If an Other cast the spell on David, could an Other possibly . . . maybe . . . perhaps . . . conceivably lift it?

Her stomach knotted with excitement.

Perhaps it wasn’t death that awaited David on Skye . . . but life.

“Lord Duncallan, we have to turn around.”

* * *

“Was violence necessary?” Gray leaned, arms folded, against the doorframe to David’s bedchamber, his eyes hard as steel.

David shrugged. “I don’t know if it was necessary, but the bastard deserved it.”

“And what of our bid to win hearts and change minds?”

“Do you really think if I’d treated him with kindness and dignity that the slimy, worm-ridden sack of shit would suddenly change his opinion and love and trust a demon shifter? There are some people you can’t win over, Gray. Not with all your pretty words of alliance and common cause. They hate you because you’re not them. The end.” David’s rage turned in his chest like a blade, his mind aflame.

Gray pushed off the doorway, coming into the room, and eyed the maps spread out on a nearby desk. “Where are you going?”

“Where do you think?”

“Duncallan can take care of Miss Hawthorne. No harm will come to her.”

“You’re right about that. I’ll be there to make sure of it.”

“And if Corey’s men are as thick and as close as we suspect? You’ll never win through to Skye undetected.”

“They’re looking for the man on that broadsheet.” David jerked his head at the wrinkled piece of parchment on the bed. The wolf scented blood and the thrill of the hunt. Fangs extended, skin prickled and burned, and his heart drummed in his ears, but this time it was in anticipation of the shift. “I’ll win my way through.”

“And what then? What of your vision of her slaying and your death? Can you dismiss that so easily?”

Always reasonable. Always cool, calm, and collected. Gray was bloodless. Heartless. As remote as his godforsaken castle.

“Do you think this is easy?” David seethed. “What awaits me chills me to the bone, but doing nothing is a hundred times worse.” He looked to the window where twilight bleached the color from the far hills and transformed the trees to black shifting shapes against the gray sky. But above, the Mother hung fat and golden in the sky, her light spilling through the curtains to bathe him in her power. It was Silmith, the night of the full moon, and there would be no greater time to face Corey than when the wolf ran strongest. “Callista is my responsibility.”

“Liability, more like. She makes you vulnerable, David. She sidetracks you from your ultimate duty, which is to the clans.”

“Fuck the damn clans!” David wheeled on Gray. “Ever since Charleroi, ever since Beskin took his red-hot iron to my back and ripped my very mind apart with his weapons, I’ve been devoured by hate and rage and bitterness. Then I met Callista.” He tried dragging in a breath, but it was as if steel bands clamped his chest. His hands shook. “I won’t go back to that, Gray. Not for you or the clans. If you want me after, I’m yours. But I have to see her safe within Dunsgathaic first. A week is all I need.”

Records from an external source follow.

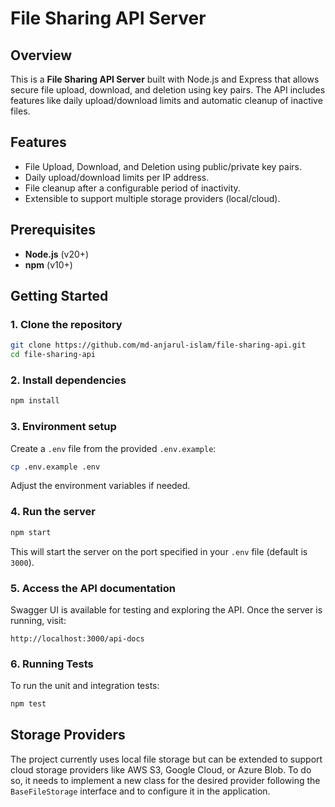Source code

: # File Sharing API Server

## Overview

This is a **File Sharing API Server** built with Node.js and Express that allows secure file upload, download, and deletion using key pairs. The API includes features like daily upload/download limits and automatic cleanup of inactive files.

## Features

- File Upload, Download, and Deletion using public/private key pairs.
- Daily upload/download limits per IP address.
- File cleanup after a configurable period of inactivity.
- Extensible to support multiple storage providers (local/cloud).

## Prerequisites

- **Node.js** (v20+)
- **npm** (v10+)

## Getting Started

### 1. Clone the repository

```bash
git clone https://github.com/md-anjarul-islam/file-sharing-api.git
cd file-sharing-api
```

### 2. Install dependencies

```bash
npm install
```

### 3. Environment setup

Create a `.env` file from the provided `.env.example`:

```bash
cp .env.example .env
```

Adjust the environment variables if needed.

### 4. Run the server

```bash
npm start
```

This will start the server on the port specified in your `.env` file (default is `3000`).

### 5. Access the API documentation

Swagger UI is available for testing and exploring the API. Once the server is running, visit:

```
http://localhost:3000/api-docs
```

### 6. Running Tests

To run the unit and integration tests:

```bash
npm test
```

## Storage Providers

The project currently uses local file storage but can be extended to support cloud storage providers like AWS S3, Google Cloud, or Azure Blob. To do so, it needs to implement a new class for the desired provider following the `BaseFileStorage` interface and to configure it in the application.
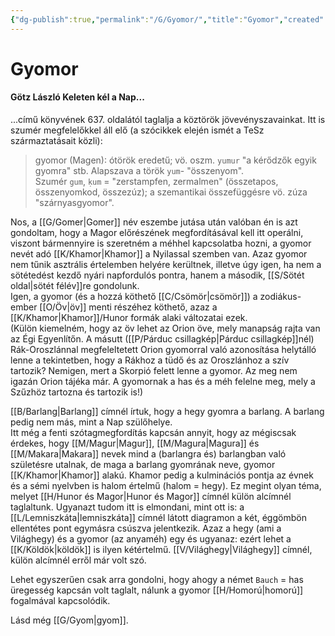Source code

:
 ```yaml
---
{"dg-publish":true,"permalink":"/G/Gyomor/","title":"Gyomor","created":"2024-04-18T14:34","updated":"2025-07-29T23:08"}
---
```



# Gyomor

#### Götz László Keleten kél a Nap...

...című könyvének 637. oldalától taglalja a köztörök jövevényszavainkat. Itt is szumér megfelelőkkel áll elő (a szócikkek elején ismét a TeSz származtatásait közli):  
> gyomor (Magen): ótörök eredetű; vö. oszm. `yumur` "a kérődzők egyik gyomra" stb. Alapszava a török `yum`- "összenyom".  
> Szumér `gum`, `ḳum` = "zerstampfen, zermalmen" (összetapos, összenyomkod, összezúz); a szemantikai összefüggésre vö. zúza "szárnyasgyomor".  

Nos, a [[G/Gomer\|Gomer]] név eszembe jutása után valóban én is azt gondoltam, hogy a Magor előrészének megfordításával kell itt operálni, viszont bármennyire is szeretném a méhhel kapcsolatba hozni, a gyomor nevét adó [[K/Khamor\|Khamor]] a Nyilassal szemben van. Azaz gyomor nem tűnik asztrális értelemben helyére kerültnek, illetve úgy igen, ha nem a sötétedést kezdő nyári napfordulós pontra, hanem a második, [[S/Sötét oldal\|sötét félév]]re gondolunk.  
Igen, a gyomor (és a hozzá köthető [[C/Csömör\|csömör]]) a zodiákus-ember [[O/Öv\|öv]] menti részéhez köthető, azaz a [[K/Khamor\|Khamor]]/Hunor formák alaki változatai ezek.  
(Külön kiemelném, hogy az öv lehet az Orion öve, mely manapság rajta van az Égi Egyenlítőn. A másutt ([[P/Párduc csillagkép\|Párduc csillagkép]]nél) Rák-Oroszlánnal megfeleltetett Orion gyomorral való azonosítása helytálló lenne a tekintetben, hogy a Rákhoz a tüdő és az Oroszlánhoz a szív tartozik? Nemigen, mert a Skorpió felett lenne a gyomor. Az meg nem igazán Orion tájéka már. A gyomornak a has és a méh felelne meg, mely a Szűzhöz tartozna és tartozik is!)  

[[B/Barlang\|Barlang]] címnél írtuk, hogy a hegy gyomra a barlang. A barlang pedig nem más, mint a Nap szülőhelye.  
Itt még a fenti szótagmegfordítás kapcsán annyit, hogy az mégiscsak érdekes, hogy [[M/Magur\|Magur]], [[M/Magura\|Magura]] és [[M/Makara\|Makara]] nevek mind a (barlangra és) barlangban való születésre utalnak, de maga a barlang gyomrának neve, gyomor [[K/Khamor\|Khamor]] alakú. Khamor pedig a kulminációs pontja az évnek és a sémi nyelvben is halom értelmű (halom = hegy). Ez megint olyan téma, melyet [[H/Hunor és Magor\|Hunor és Magor]] címnél külön alcímnél taglaltunk. Ugyanazt tudom itt is elmondani, mint ott is: a [[L/Lemniszkáta\|lemniszkáta]] címnél látott diagramon a két, éggömbön ellentétes pont egymásra csúszva jelentkezik. Azaz a hegy (ami a Világhegy) és a gyomor (az anyaméh) egy és ugyanaz: ezért lehet a [[K/Köldök\|köldök]] is ilyen kétértelmű. [[V/Világhegy\|Világhegy]] címnél, külön alcímnél erről már volt szó.  

Lehet egyszerűen csak arra gondolni, hogy ahogy a német `Bauch` = has üregesség kapcsán volt taglalt, nálunk a gyomor [[H/Homorú\|homorú]] fogalmával kapcsolódik.  

Lásd még [[G/Gyom\|gyom]].  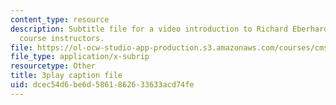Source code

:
 ```yaml
---
content_type: resource
description: Subtitle file for a video introduction to Richard Eberhardt, one of the
  course instructors.
file: https://ol-ocw-studio-app-production.s3.amazonaws.com/courses/cms-611j-creating-video-games-fall-2014/dcec54d6be6d5861862633633acd74fe_HpACiptk990.srt
file_type: application/x-subrip
resourcetype: Other
title: 3play caption file
uid: dcec54d6-be6d-5861-8626-33633acd74fe
---
```

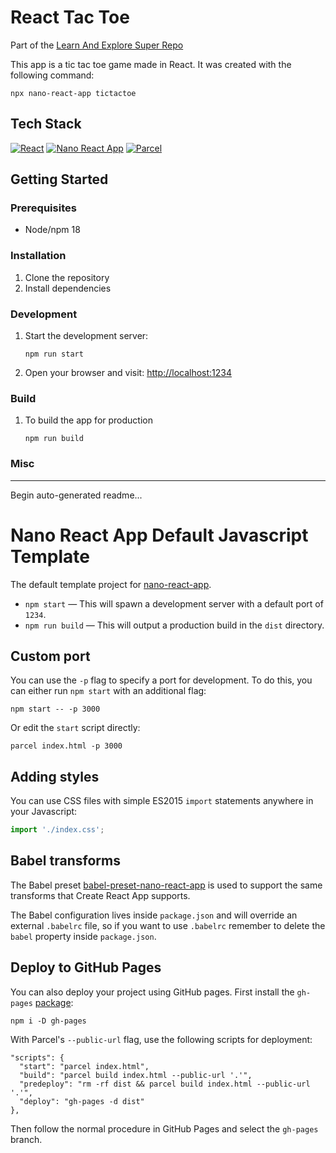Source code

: # React Tac Toe

Part of the [Learn And Explore Super Repo](https://github.com/constalexander/learn-and-explore-super-repo)

This app is a tic tac toe game made in React. It was created with the following command:

```shell
npx nano-react-app tictactoe
```

## Tech Stack

[![React](https://img.shields.io/badge/React-16-gray?style=plastic&logo=react)]()
[![Nano React App](https://img.shields.io/badge/Nano_React_App-0.1-gray?style=plastic)](https://github.com/adrianmcli/nano-react-app)
[![Parcel](https://img.shields.io/badge/Parcel-2-gray?style=plastic)]()


## Getting Started

### Prerequisites

- Node/npm 18

### Installation

1. Clone the repository
2. Install dependencies

### Development

1. Start the development server:
   ```shell
   npm run start
   ```
2. Open your browser and visit: [http://localhost:1234](http://localhost:1234)

### Build

1. To build the app for production
   ```shell
   npm run build
   ```

### Misc


---

Begin auto-generated readme...


# Nano React App Default Javascript Template

The default template project for [nano-react-app](https://github.com/adrianmcli/nano-react-app).

- `npm start` — This will spawn a development server with a default port of `1234`.
- `npm run build` — This will output a production build in the `dist` directory.

## Custom port

You can use the `-p` flag to specify a port for development. To do this, you can either run `npm start` with an additional flag:

```
npm start -- -p 3000
```

Or edit the `start` script directly:

```
parcel index.html -p 3000
```

## Adding styles

You can use CSS files with simple ES2015 `import` statements anywhere in your Javascript:

```js
import './index.css';
```

## Babel transforms

The Babel preset [babel-preset-nano-react-app](https://github.com/nano-react-app/babel-preset-nano-react-app) is used to support the same transforms that Create React App supports.

The Babel configuration lives inside `package.json` and will override an external `.babelrc` file, so if you want to use `.babelrc` remember to delete the `babel` property inside `package.json`.

## Deploy to GitHub Pages

You can also deploy your project using GitHub pages.
First install the `gh-pages` [package](https://github.com/tschaub/gh-pages):

`npm i -D gh-pages`

With Parcel's `--public-url` flag, use the following scripts for deployment:

```
"scripts": {
  "start": "parcel index.html",
  "build": "parcel build index.html --public-url '.'",
  "predeploy": "rm -rf dist && parcel build index.html --public-url '.'",
  "deploy": "gh-pages -d dist"
},
```

Then follow the normal procedure in GitHub Pages and select the `gh-pages` branch.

“You don’t have a week. You’ll need to dose yourself again or suffer for it before long.”

David closed his hands around the scars on his palm. As always, Gray was right. The first stirrings of illness tightened David’s muscles, and the lick of blue and silver flames hovered at the edges of his sight. The curse strengthened as the medicine ebbed from his weakened system. “The draught must wait. Callista cannot.”

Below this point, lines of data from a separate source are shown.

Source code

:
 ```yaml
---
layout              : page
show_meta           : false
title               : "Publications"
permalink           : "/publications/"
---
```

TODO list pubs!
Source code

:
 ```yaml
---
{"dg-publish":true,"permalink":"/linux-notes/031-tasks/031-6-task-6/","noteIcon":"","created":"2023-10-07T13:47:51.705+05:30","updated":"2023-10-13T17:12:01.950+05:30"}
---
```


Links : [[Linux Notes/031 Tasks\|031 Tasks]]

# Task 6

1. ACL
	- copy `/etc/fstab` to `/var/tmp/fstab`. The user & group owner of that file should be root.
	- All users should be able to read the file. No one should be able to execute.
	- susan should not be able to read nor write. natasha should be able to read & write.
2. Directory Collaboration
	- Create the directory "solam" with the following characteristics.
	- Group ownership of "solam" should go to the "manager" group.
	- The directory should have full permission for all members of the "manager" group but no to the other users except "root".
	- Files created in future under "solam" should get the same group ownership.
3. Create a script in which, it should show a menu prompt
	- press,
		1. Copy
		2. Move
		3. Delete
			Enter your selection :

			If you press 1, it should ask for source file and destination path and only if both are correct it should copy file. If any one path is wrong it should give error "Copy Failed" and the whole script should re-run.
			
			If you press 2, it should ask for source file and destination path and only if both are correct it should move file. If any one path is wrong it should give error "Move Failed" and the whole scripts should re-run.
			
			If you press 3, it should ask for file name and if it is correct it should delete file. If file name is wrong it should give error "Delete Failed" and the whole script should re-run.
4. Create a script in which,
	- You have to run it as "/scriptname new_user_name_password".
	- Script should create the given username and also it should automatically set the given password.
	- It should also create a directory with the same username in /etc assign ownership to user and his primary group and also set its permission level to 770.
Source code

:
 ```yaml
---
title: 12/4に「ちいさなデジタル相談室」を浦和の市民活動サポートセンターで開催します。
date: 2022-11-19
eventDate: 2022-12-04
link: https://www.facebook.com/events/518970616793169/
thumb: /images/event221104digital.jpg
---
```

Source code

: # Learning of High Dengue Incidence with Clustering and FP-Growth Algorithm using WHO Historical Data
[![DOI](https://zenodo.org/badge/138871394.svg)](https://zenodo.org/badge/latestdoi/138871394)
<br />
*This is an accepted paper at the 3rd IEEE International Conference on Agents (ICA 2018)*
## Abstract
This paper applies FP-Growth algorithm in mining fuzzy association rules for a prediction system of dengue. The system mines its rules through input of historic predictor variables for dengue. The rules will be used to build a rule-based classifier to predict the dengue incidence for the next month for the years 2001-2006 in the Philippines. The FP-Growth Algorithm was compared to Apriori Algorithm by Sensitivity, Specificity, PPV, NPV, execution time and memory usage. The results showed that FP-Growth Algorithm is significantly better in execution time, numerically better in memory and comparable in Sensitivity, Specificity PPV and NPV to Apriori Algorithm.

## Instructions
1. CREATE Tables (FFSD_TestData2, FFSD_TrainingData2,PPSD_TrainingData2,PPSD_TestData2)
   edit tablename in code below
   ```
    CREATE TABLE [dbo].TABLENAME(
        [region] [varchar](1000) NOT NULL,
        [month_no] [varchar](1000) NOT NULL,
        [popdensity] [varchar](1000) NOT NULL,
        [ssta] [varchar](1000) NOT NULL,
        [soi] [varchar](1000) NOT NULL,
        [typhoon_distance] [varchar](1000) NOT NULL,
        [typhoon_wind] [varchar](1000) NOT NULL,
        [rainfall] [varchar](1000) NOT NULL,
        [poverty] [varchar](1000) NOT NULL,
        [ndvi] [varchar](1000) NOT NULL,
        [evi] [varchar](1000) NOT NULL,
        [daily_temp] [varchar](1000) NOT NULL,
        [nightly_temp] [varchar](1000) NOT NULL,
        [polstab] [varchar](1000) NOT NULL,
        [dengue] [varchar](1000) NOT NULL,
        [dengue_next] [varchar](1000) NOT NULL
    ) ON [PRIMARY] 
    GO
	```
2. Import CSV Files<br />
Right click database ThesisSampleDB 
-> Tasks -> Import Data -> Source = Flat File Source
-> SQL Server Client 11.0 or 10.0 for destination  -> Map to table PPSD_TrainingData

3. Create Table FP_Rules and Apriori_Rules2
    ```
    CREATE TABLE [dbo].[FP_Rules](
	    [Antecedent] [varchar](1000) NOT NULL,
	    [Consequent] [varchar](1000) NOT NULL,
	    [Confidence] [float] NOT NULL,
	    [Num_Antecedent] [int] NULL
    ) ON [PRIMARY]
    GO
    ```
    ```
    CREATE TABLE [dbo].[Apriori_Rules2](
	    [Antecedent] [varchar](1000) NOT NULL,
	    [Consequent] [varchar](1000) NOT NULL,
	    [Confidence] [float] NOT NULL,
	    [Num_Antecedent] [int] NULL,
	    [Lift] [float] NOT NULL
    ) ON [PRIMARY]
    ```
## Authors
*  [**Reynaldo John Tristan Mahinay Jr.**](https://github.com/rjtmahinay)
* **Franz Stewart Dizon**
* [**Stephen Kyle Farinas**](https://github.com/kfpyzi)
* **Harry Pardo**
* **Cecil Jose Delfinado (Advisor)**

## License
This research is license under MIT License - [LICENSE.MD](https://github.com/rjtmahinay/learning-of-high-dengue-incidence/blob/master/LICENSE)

“And what of your promise? You swore that if I did as you asked and sent her away, you would follow my orders.”

“I made a promise to her as well.”

“No, you lied to get what you wanted, which is all you’ve ever done, David. But no longer. You’re mine. I’ll send Lucan if that will ease your worry, but you stay here. I need you, Captain.”

David closed his eyes in silent apology before spinning on his heel, his fist catching Gray clean on the jaw with enough power behind the blow to crush a normal human’s skull. Caught off guard, Gray reeled backward, unable to stop the second punch that dropped him to the floor unconscious.